This article is a full walkthrough on Project Euler problem 4. If you’re stumped on solving this problem, you’re in the right place.
This article is a part of the Project Euler series.
Project Euler Problem 4 – Largest Palindrome Product
A palindromic number reads the same both ways. The largest palindrome made from the product of two 2-digit numbers is 9009 = 91 × 99.
Find the largest palidrome made from the product of two 3-digit numbers.
You can find my full solution here.
Before we get too ahead of ourselves, let’s define the problem.
The problem wants us to find if two numbers (ranging from 1 to 999) multiplied together creates a palindrome. A palindrome is something that reads the same forwards and backward. For example, wow and racecar are examples of palindromic words. Some palindromic numbers would be 3223 or 4444.
To solve this problem, we want to multiply two numbers. Then, we can reverse the product and see if it equals the original product. We could do this simply by turning the number into a string and reversing it.
We’ll have a variable that indicates the largest palindrome we’ve found so far, and if a new palindrome is found and it’s bigger than the largest one so far, we’ll change the largest palindrome variable to the new largest palindrome.

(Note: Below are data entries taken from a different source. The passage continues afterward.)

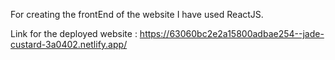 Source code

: For creating the frontEnd of the website I have used ReactJS.

Link for the deployed website : https://63060bc2e2a15800adbae254--jade-custard-3a0402.netlify.app/
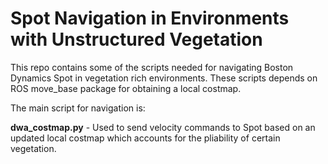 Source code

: # Spot Navigation in Environments with Unstructured Vegetation

This repo contains some of the scripts needed for navigating Boston Dynamics Spot in vegetation rich environments. 
These scripts depends on ROS move_base package for obtaining a local costmap.

The main script for navigation is:

**dwa_costmap.py** - Used to send velocity commands to Spot based on an updated local costmap which accounts for the pliability of certain vegetation.  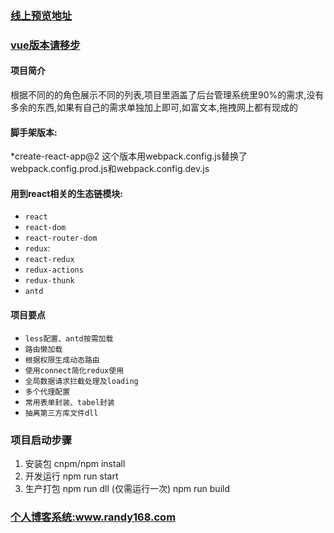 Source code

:   ### <a target="_blank" href="http://www.superbear.cn">线上预览地址</a>
  ### <a target="_blank" href="https://github.com/loveRandy/vue-cli3.0-vueadmin">vue版本请移步</a>
  
#### 项目简介
根据不同的的角色展示不同的列表,项目里涵盖了后台管理系统里90%的需求,没有多余的东西,如果有自己的需求单独加上即可,如富文本,拖拽网上都有现成的
#### 脚手架版本:
 *create-react-app@2
 这个版本用webpack.config.js替换了webpack.config.prod.js和webpack.config.dev.js
 
 #### 用到react相关的生态链模块:
  * `react`
  * `react-dom`
  * `react-router-dom`
  * `redux`: 
  * `react-redux`
  * `redux-actions`
  * `redux-thunk`
  * `antd`
 
 #### 项目要点
  * `less配置、antd按需加载`
  * `路由懒加载`
  * `根据权限生成动态路由`
  * `使用connect简化redux使用`
  * `全局数据请求拦截处理及loading`
  * `多个代理配置`
  * `常用表单封装、tabel封装`
  * `抽离第三方库文件dll`
  
  ### 项目启动步骤
1. 安装包
   cnpm/npm install 
2. 开发运行
  npm run start
3. 生产打包
  npm run dll (仅需运行一次)
  npm run build
  

### <a target="_blank" href="http://www.randy168.com">个人博客系统:www.randy168.com</a>
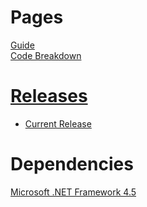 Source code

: # Pages
[Guide](guide.md)  
[Code Breakdown](code.md)  
# [Releases](https://github.com/Alih787/Reinforcement-Learning-Tic-Tac-Toe/releases)  
* [Current Release](https://github.com/Alih787/Reinforcement-Learning-Tic-Tac-Toe/releases/tag/1.0.0)  
# Dependencies  
[Microsoft .NET Framework 4.5](https://www.microsoft.com/en-gb/download/details.aspx?id=30653)  
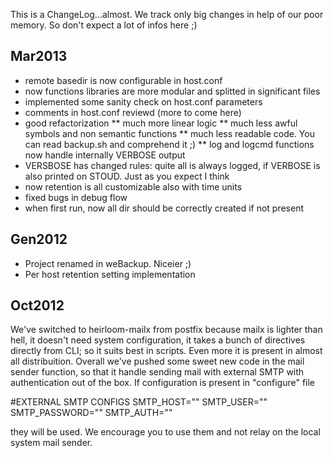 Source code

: This is a ChangeLog...almost. We track only big changes in help
of our poor memory. So don't expect a lot of infos here ;)

Mar2013
-------
* remote basedir is now configurable in host.conf
* now functions libraries are more modular and splitted in significant files
* implemented some sanity check on host.conf parameters
* comments in host.conf reviewd (more to come here)
* good refactorization
** much more linear logic
** much less awful symbols and non semantic functions
** much less readable code. You can read backup.sh and comprehend it ;)
** log and logcmd functions now handle internally VERBOSE output
* VERSBOSE has changed rules: quite all is always logged, if VERBOSE
  is also printed on STOUD. Just as you expect I think
* now retention is all customizable also with time units
* fixed bugs in debug flow
* when first run, now all dir should be correctly created if not present


Gen2012
-------

* Project renamed in weBackup. Niceier ;)
* Per host retention setting implementation

Oct2012
-------

We've switched to heirloom-mailx from postfix because mailx
is lighter than hell, it doesn't need system configuration, it
takes a bunch of directives directly from CLI; so it suits best
in scripts. Even more it is present in almost all distribuition. 
Overall we've pushed some sweet new code in the mail sender
function, so that it handle sending mail with external SMTP with
authentication out of the box. If configuration is present in "configure" file

  #EXTERNAL SMTP CONFIGS
  SMTP_HOST=""
  SMTP_USER=""
  SMTP_PASSWORD=""
  SMTP_AUTH=""

they will be used. We encourage you to use them and not relay on the
local system mail sender. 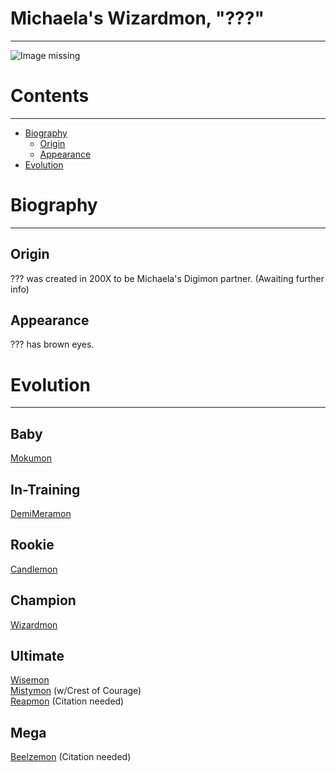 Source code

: # Michaela's Wizardmon, "???"
-----
![Image missing]({{site.baseurl}}/wiki/resources/Wizardmon.png)

# Contents
-----

- [Biography](#biography)
  - [Origin](#origin)
  - [Appearance](#appearance)
- [Evolution](#evolution)

# Biography
-----

## Origin
??? was created in 200X to be Michaela's Digimon partner. (Awaiting further info)

## Appearance
??? has brown eyes.

# Evolution
-----

## Baby  
[Mokumon](http://www.wikimon.net/Mokumon)  

## In-Training  
[DemiMeramon](http://www.wikimon.net/DemiMeramon)  

## Rookie
[Candlemon](http://www.wikimon.net/Candlemon)  

## Champion
[Wizardmon](http://www.wikimon.net/Wizardmon)  

## Ultimate
[Wisemon](http://www.wikimon.net/Wisemon)  
[Mistymon](http://www.wikimon.net/Mistymon) (w/Crest of Courage)  
[Reapmon](http://www.wikimon.net/Baalmon) (Citation needed)

## Mega
[Beelzemon](http://www.wikimon.net/Beelzebumon_(2010_Anime_Version)) (Citation needed)
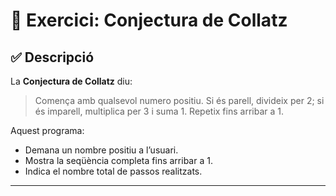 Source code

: # 📌 Exercici: Conjectura de Collatz

## ✅ Descripció
La **Conjectura de Collatz** diu:
> Comença amb qualsevol numero positiu. Si és parell, divideix per 2; si és imparell, multiplica per 3 i suma 1. Repetix fins arribar a 1.

Aquest programa:
- Demana un nombre positiu a l’usuari.
- Mostra la seqüència completa fins arribar a 1.
- Indica el nombre total de passos realitzats.
---
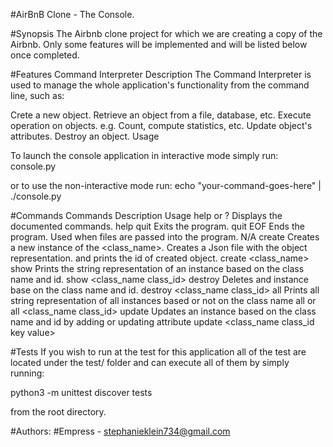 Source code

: #AirBnB Clone - The Console.

#Synopsis
The Airbnb clone project for which we are creating a copy of the Airbnb. Only some features will be implemented and will be listed below once completed.

#Features
Command Interpreter
Description
The Command Interpreter is used to manage the whole application's functionality from the command line, such as:

Crete a new object.
Retrieve an object from a file, database, etc.
Execute operation on objects. e.g. Count, compute statistics, etc.
Update object's attributes.
Destroy an object.
Usage

To launch the console application in interactive mode simply run: console.py

or to use the non-interactive mode run: echo "your-command-goes-here" | ./console.py

#Commands
Commands	Description	Usage
help or ?	Displays the documented commands.	help
quit	Exits the program.	quit
EOF	Ends the program. Used when files are passed into the program.	N/A
create	Creates a new instance of the <class_name>. Creates a Json file with the object representation. and prints the id of created object.	create <class_name>
show	Prints the string representation of an instance based on the class name and id.	show <class_name class_id>
destroy	Deletes and instance base on the class name and id.	destroy <class_name class_id>
all	Prints all string representation of all instances based or not on the class name	all or all <class_name class_id>
update	Updates an instance based on the class name and id by adding or updating attribute	update <class_name class_id key value>

#Tests
If you wish to run at the test for this application all of the test are located under the test/ folder and can execute all of them by simply running:

python3 -m unittest discover tests

from the root directory.

#Authors:
#Empress - stephanieklein734@gmail.com
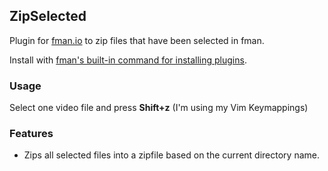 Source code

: ## ZipSelected

Plugin for [fman.io](https://fman.io) to zip files that have been selected in fman.

Install with [fman's built-in command for installing plugins](https://fman.io/docs/installing-plugins).

### Usage

Select one video file and press **Shift+z** (I'm using my Vim Keymappings)

### Features

 - Zips all selected files into a zipfile based on the current directory name.
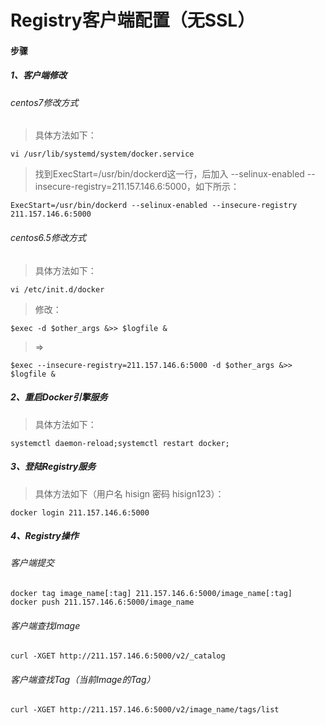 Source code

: # Registry客户端配置（无SSL）

#### 步骤
##### 1、客户端修改
###### centos7修改方式
>具体方法如下：
> 
    vi /usr/lib/systemd/system/docker.service
>找到ExecStart=/usr/bin/dockerd这一行，后加入 --selinux-enabled --insecure-registry=211.157.146.6:5000，如下所示：
> 
    ExecStart=/usr/bin/dockerd --selinux-enabled --insecure-registry 211.157.146.6:5000

###### centos6.5修改方式
>具体方法如下：
> 
    vi /etc/init.d/docker
> 
> 修改：
> 
    $exec -d $other_args &>> $logfile &
> 
>=>
> 
    $exec --insecure-registry=211.157.146.6:5000 -d $other_args &>> $logfile &

##### 2、重启Docker引擎服务
>具体方法如下：
> 
    systemctl daemon-reload;systemctl restart docker;

##### 3、登陆Registry服务
>具体方法如下（用户名 hisign 密码 hisign123）：
> 
    docker login 211.157.146.6:5000

##### 4、Registry操作
###### 客户端提交
    docker tag image_name[:tag] 211.157.146.6:5000/image_name[:tag]
    docker push 211.157.146.6:5000/image_name

###### 客户端查找Image
    curl -XGET http://211.157.146.6:5000/v2/_catalog

###### 客户端查找Tag（当前Image的Tag）
    curl -XGET http://211.157.146.6:5000/v2/image_name/tags/list
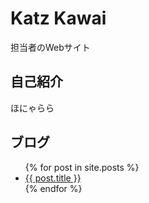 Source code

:# Katz Kawai

担当者のWebサイト

## 自己紹介

ほにゃらら

## ブログ

<ul>
  {% for post in site.posts %}
    <li>
      <a href="/katz{{ post.url }}">{{ post.title }}</a>
    </li>
  {% endfor %}
</ul>



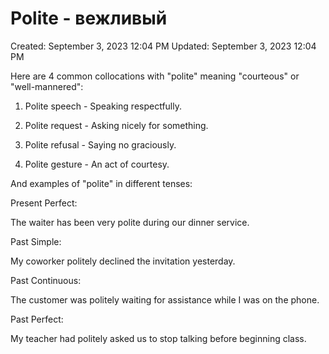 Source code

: # Polite - вежливый

Created: September 3, 2023 12:04 PM
Updated: September 3, 2023 12:04 PM

Here are 4 common collocations with "polite" meaning "courteous" or "well-mannered":

1. Polite speech - Speaking respectfully.

2. Polite request - Asking nicely for something.

3. Polite refusal - Saying no graciously.

4. Polite gesture - An act of courtesy.

And examples of "polite" in different tenses:

Present Perfect:

The waiter has been very polite during our dinner service.

Past Simple:

My coworker politely declined the invitation yesterday.

Past Continuous:

The customer was politely waiting for assistance while I was on the phone.

Past Perfect:

My teacher had politely asked us to stop talking before beginning class. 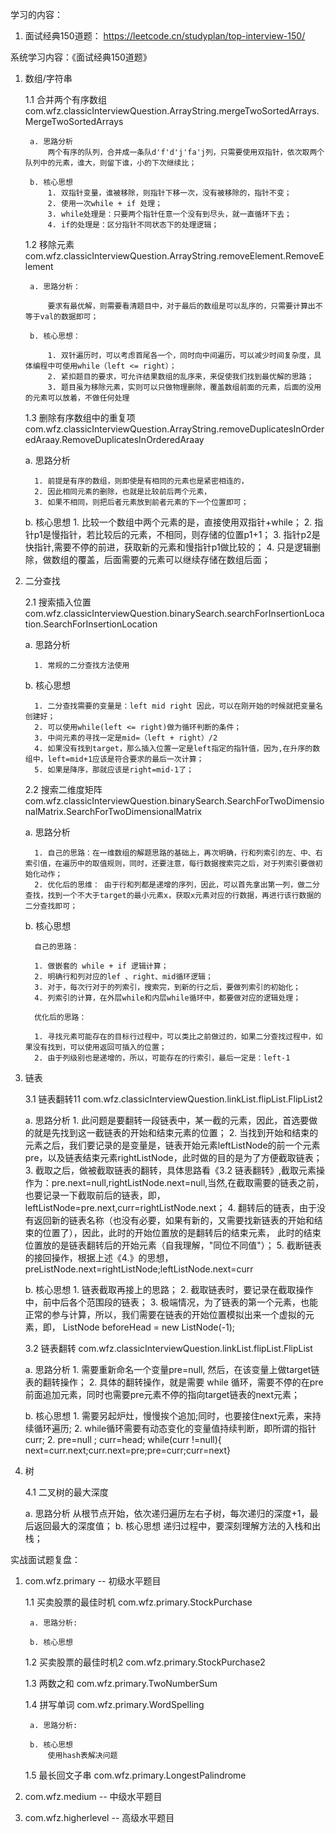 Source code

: 学习的内容：
1. 面试经典150道题： https://leetcode.cn/studyplan/top-interview-150/
   

系统学习内容：《面试经典150道题》
1. 数组/字符串
    
   1.1 合并两个有序数组 com.wfz.classicInterviewQuestion.ArrayString.mergeTwoSortedArrays.MergeTwoSortedArrays
   
        a. 思路分析
            两个有序的队列，合并成一条队d'f'd'j'fa'j列，只需要使用双指针，依次取两个队列中的元素，谁大，则留下谁，小的下次继续比；
   
        b. 核心思想
            1. 双指针变量，谁被移除，则指针下移一次，没有被移除的，指针不变；
            2. 使用一次while + if 处理；
            3. while处理是：只要两个指针任意一个没有到尽头，就一直循环下去；
            4. if的处理是：区分指针不同状态下的处理逻辑；
   
   1.2 移除元素 com.wfz.classicInterviewQuestion.ArrayString.removeElement.RemoveElement

        a. 思路分析：
   
            要求有最优解，则需要看清题目中，对于最后的数组是可以乱序的，只需要计算出不等于val的数据即可；

        b. 核心思想：

            1. 双针遍历时，可以考虑首尾各一个，同时向中间遍历，可以减少时间复杂度，具体编程中可使用while（left <= right）；
            2. 紧扣题目的要求，可允许结果数组的乱序来，来促使我们找到最优解的思路；
            3. 题目虽为移除元素，实则可以只做物理删除，覆盖数组前面的元素，后面的没用的元素可以放着，不做任何处理

   1.3 删除有序数组中的重复项 com.wfz.classicInterviewQuestion.ArrayString.removeDuplicatesInOrderedAraay.RemoveDuplicatesInOrderedAraay

      a. 思路分析
            
         1. 前提是有序的数组，则即使是有相同的元素也是紧密相连的，
         2. 因此相同元素的删除，也就是比较前后两个元素，
         3. 如果不相同，则把后者元素放到前者元素的下一个位置即可；

      b. 核心思想
         1. 比较一个数组中两个元素的是，直接使用双指针+while；
         2. 指针p1是慢指针，若比较后的元素，不相同，则存储的位置p1+1；
         3. 指针p2是快指针,需要不停的前进，获取新的元素和慢指针p1做比较的；
         4. 只是逻辑删除，做数组的覆盖，后面需要的元素可以继续存储在数组后面；

2. 二分查找   
   
   2.1 搜索插入位置 com.wfz.classicInterviewQuestion.binarySearch.searchForInsertionLocation.SearchForInsertionLocation
      
      a. 思路分析

         1. 常规的二分查找方法使用

      b. 核心思想

         1. 二分查找需要的变量是：left mid right 因此，可以在刚开始的时候就把变量名创建好；
         2. 可以使用while(left <= right)做为循环判断的条件；
         3. 中间元素的寻找一定是mid=（left + right）/2
         4. 如果没有找到target，那么插入位置一定是left指定的指针值，因为,在升序的数组中，left=mid+1应该是符合要求的最后一次计算；
         5. 如果是降序，那就应该是right=mid-1了；

   2.2 搜索二维度矩阵 com.wfz.classicInterviewQuestion.binarySearch.SearchForTwoDimensionalMatrix.SearchForTwoDimensionalMatrix

      a. 思路分析

         1. 自己的思路：在一维数组的解题思路的基础上，再次明确，行和列索引的左、中、右索引值，在遍历中的取值规则，同时，还要注意，每行数据搜索完之后，对于列索引要做初始化动作；
         2. 优化后的思维： 由于行和列都是递增的序列，因此，可以首先拿出第一列，做二分查找，找到一个不大于target的最小元素x，获取x元素对应的行数据，再进行该行数据的二分查找即可；

      b. 核心思想

         自己的思路：
   
         1. 做嵌套的 while + if 逻辑计算；
         2. 明确行和列对应的lef 、right、mid循环逻辑；
         3. 对于，每次行对于的列索引，搜索完，到新的行之后，要做列索引的初始化；
         4. 列索引的计算，在外层while和内层while循环中，都要做对应的逻辑处理；

         优化后的思路：

         1. 寻找元素可能存在的目标行过程中，可以类比之前做过的，如果二分查找过程中，如果没有找到，可以使用返回可插入的位置；
         2. 由于列级别也是递增的，所以，可能存在的行索引，最后一定是：left-1

3. 链表

      3.1 链表翻转11 com.wfz.classicInterviewQuestion.linkList.flipList.FlipList2

      a. 思路分析 
         1. 此问题是要翻转一段链表中，某一截的元素，因此，首选要做的就是先找到这一截链表的开始和结束元素的位置；
         2. 当找到开始和结束的元素之后，我们要记录的是变量是，链表开始元素leftListNode的前一个元素pre，以及链表结束元素rightListNode，此时做的目的是为了方便截取链表；
         3. 截取之后，做被截取链表的翻转，具体思路看《3.2 链表翻转》,截取元素操作为：pre.next=null,rightListNode.next=null,当然,在截取需要的链表之前，也要记录一下截取前后的链表，即，
            leftListNode=pre.next,curr=rightListNode.next；
         4. 翻转后的链表，由于没有返回新的链表名称（也没有必要，如果有新的，又需要找新链表的开始和结束的位置了），因此，此时的开始位置放的是翻转后的结束元素，
            此时的结束位置放的是链表翻转后的开始元素（自我理解，"同位不同值"）；
         5. 截断链表的接回操作，根据上述《4.》的思想，preListNode.next=rightListNode;leftListNode.next=curr

      b. 核心思想
         1. 链表截取再接上的思路；
         2. 截取链表时，要记录在截取操作中，前中后各个范围段的链表；
         3. 极端情况，为了链表的第一个元素，也能正常的参与计算，所以，我们需要在链表的开始位置模拟出来一个虚拟的元素，即，   ListNode beforeHead = new ListNode(-1);

      3.2 链表翻转 com.wfz.classicInterviewQuestion.linkList.flipList.FlipList
      
      a. 思路分析
         1. 需要重新命名一个变量pre=null, 然后，在该变量上做target链表的翻转操作；
         2. 具体的翻转操作，就是需要 while 循环，需要不停的在pre前面追加元素，同时也需要pre元素不停的指向target链表的next元素；
   
      b. 核心思想
         1. 需要另起炉灶，慢慢挨个追加;同时，也要接住next元素，来持续循环遍历;
         2. while循环需要有动态变化的变量值持续判断，即所谓的指针curr;
         2. pre=null ; curr=head; while(curr !=null){ next=curr.next;curr.next=pre;pre=curr;curr=next}
   
4. 树

    4.1 二叉树的最大深度

    a. 思路分析
        从根节点开始，依次递归遍历左右子树，每次递归的深度+1，最后返回最大的深度值；
    b. 核心思想
       递归过程中，要深刻理解方法的入栈和出栈；
   




实战面试题复盘：
1. com.wfz.primary -- 初级水平题目
   
    1.1 买卖股票的最佳时机 com.wfz.primary.StockPurchase                                  
   
        a. 思路分析:
        
        b. 核心思想
    
    1.2 买卖股票的最佳时机2 com.wfz.primary.StockPurchase2
    
    1.3 两数之和 com.wfz.primary.TwoNumberSum
    
    1.4 拼写单词 com.wfz.primary.WordSpelling
   
        a. 思路分析:
        
        b. 核心思想
            使用hash表解决问题
    
    1.5 最长回文子串 com.wfz.primary.LongestPalindrome
    
    


2. com.wfz.medium -- 中级水平题目


3. com.wfz.higherlevel -- 高级水平题目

At the end of the program, we can simply print out the largest palindrome we have so far.
Let’s start implementing our ideas in code!
Coding a Solution
Let’s stub out an application where we can store all of our code.
public class Euler4 {
static final int MAX = 999;
public static void main(String[] args) {
}
}The static final int member represents the largest number any one of our products can be, in this case, the problem asks us to multiply two three-digit numbers so the largest number is 999.
Now, we need to multiply every single number between 1 and 999 by every single number between 1 and 999. This would be a good time to use two nested for loops.
public class Euler4 {
static final int MAX = 999;
public static void main(String[] args) {
int largestPalindromeProduct = 0;
for(int i = 1; i <= MAX; i++) {
for(int j = 1; j <= MAX; j++) {
int product = j * i;
}
}
}
}
}I also defined a few local variables above: largestPalindromeProduct will hold the current largest palindrome we’ve found, and the product integer within the nested for loops will hold the product of the two integers.
Now, all that’s left to do is check if these numbers are the same backward and forwards, and update the largestPalindromeProduct accordingly.
There are a number of ways you could do this in code, but one way to do it in Java is to turn the number into a string, reverse that string, and check that value against the original string.
public class Euler4 {
static final int MAX = 999;
public static void main(String[] args) {
int largestPalindromeProduct = 0;
for(int i = 1; i <= MAX; i++) {
for(int j = 1; j <= MAX; j++) {
int product = j * i;
String productString = String.valueOf(product);
StringBuilder productReversed = new StringBuilder();
productReversed.append(productString);
productReversed.reverse();
if(productReversed.toString().equals(productString) && product > largestPalindromeProduct) {
largestPalindromeProduct = product;
}
}
}
System.out.println(largestPalindromeProduct);
}
}In the above code – this is also the final code for the program – I’ve added the logic I described previously. Strings don’t have a reverse method built into them, but we can create a StringBuilder and reverse that. To do that, we declare a new instance of StringBuilder and append to it the string representation of the product of the two numbers.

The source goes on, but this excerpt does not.